A survivor of physical spousal abuse was treated... Which outcome should be met before discharge?

Correct Answer: B

Rationale: In the context of a survivor of physical spousal abuse being treated in a psychiatric emergency setting, the most appropriate outcome that should be met before discharge is for the individual to name two community resources for help (Option B). This is the correct choice because it demonstrates proactive engagement in seeking ongoing support and assistance beyond the immediate healthcare setting. Option A, facilitating counseling for the abuser, is not the most appropriate outcome before discharge for the survivor of abuse. The primary focus should be on the survivor's safety and well-being, rather than on interventions for the abuser at this stage. Option C, demonstrating insight into the abusive relationship, while important for the survivor's healing process, may not be an immediate requirement before discharge. Practical steps to ensure ongoing support and safety are more critical in the immediate aftermath of a psychiatric emergency. Option D, reexamining cultural beliefs about marital commitment, is also not the most pressing concern before discharge.
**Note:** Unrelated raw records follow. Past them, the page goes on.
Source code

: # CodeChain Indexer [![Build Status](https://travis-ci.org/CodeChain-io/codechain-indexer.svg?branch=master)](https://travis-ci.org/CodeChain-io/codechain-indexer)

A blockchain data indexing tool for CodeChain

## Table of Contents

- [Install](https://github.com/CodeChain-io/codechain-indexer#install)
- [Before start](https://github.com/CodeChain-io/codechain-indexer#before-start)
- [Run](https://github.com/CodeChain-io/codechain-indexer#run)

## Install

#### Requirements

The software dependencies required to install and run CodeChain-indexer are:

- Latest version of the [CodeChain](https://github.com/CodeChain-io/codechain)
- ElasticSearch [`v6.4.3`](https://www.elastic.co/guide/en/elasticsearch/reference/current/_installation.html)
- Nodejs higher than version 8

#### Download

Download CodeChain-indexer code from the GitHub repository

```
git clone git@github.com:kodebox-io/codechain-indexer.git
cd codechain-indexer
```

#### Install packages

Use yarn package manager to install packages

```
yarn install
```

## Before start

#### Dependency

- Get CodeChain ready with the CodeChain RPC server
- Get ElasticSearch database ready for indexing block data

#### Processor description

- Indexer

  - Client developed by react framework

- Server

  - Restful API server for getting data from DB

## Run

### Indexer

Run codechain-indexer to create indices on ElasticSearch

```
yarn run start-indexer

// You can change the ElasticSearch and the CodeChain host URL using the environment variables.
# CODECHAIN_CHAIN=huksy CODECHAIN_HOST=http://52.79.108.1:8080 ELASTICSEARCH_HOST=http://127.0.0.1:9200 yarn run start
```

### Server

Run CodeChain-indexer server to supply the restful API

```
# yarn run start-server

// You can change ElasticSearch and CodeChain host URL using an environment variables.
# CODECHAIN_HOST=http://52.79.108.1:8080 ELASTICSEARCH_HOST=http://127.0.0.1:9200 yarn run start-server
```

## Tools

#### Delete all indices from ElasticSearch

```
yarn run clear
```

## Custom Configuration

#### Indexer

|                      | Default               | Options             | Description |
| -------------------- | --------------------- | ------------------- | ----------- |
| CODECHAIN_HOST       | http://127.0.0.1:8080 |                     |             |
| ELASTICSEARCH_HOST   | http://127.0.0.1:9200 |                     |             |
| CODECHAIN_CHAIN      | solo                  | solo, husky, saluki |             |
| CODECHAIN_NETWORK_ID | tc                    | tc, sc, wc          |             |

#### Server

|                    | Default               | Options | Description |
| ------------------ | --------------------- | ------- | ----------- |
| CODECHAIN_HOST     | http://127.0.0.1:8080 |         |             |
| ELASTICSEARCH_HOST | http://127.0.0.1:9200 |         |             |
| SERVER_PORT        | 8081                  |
While addressing cultural factors is important in the long term, the immediate priority is to ensure the survivor has access to necessary resources and support to address the abuse they have experienced. Educationally, this question highlights the importance of practical and immediate interventions to support individuals experiencing spousal abuse in psychiatric emergency settings. It underscores the significance of connecting survivors with community resources and support systems to ensure their safety and well-being beyond the clinical setting.

Question 5 of 5

An older woman diagnosed with Alzheimer’s disease... Which nursing intervention has priority?

Correct Answer: B

Rationale: In a psychiatric emergency involving an older woman with Alzheimer's disease, securing additional resources for evening and night care (Option B) is the nursing intervention with the highest priority. This is because individuals with Alzheimer's disease often experience increased confusion, agitation, and behavioral disturbances during the evening and nighttime, a phenomenon known as sundowning. By ensuring there are adequate resources in place during these times, the caregiver can prevent potential crises, ensure the safety of the patient, and provide necessary support. Option A, teaching the caregiver about sundowners syndrome, is not the priority as understanding the syndrome alone does not address the immediate need for additional resources for care. Option C, supporting the caregiver to grieve the loss of abilities, though important for long-term emotional support, is not the immediate priority in a psychiatric emergency. Option D, teaching the family how to give physical care more effectively, is also important but falls lower in priority compared to securing additional resources for evening and night care, which directly addresses the safety and well-being of the patient in the immediate situation. In an educational context, understanding the prioritization of nursing interventions in psychiatric emergencies is crucial for providing effective care to patients with Alzheimer's disease and their caregivers. By recognizing the urgency of certain interventions over others, nurses can ensure that critical needs are met promptly, leading to better patient outcomes and caregiver support.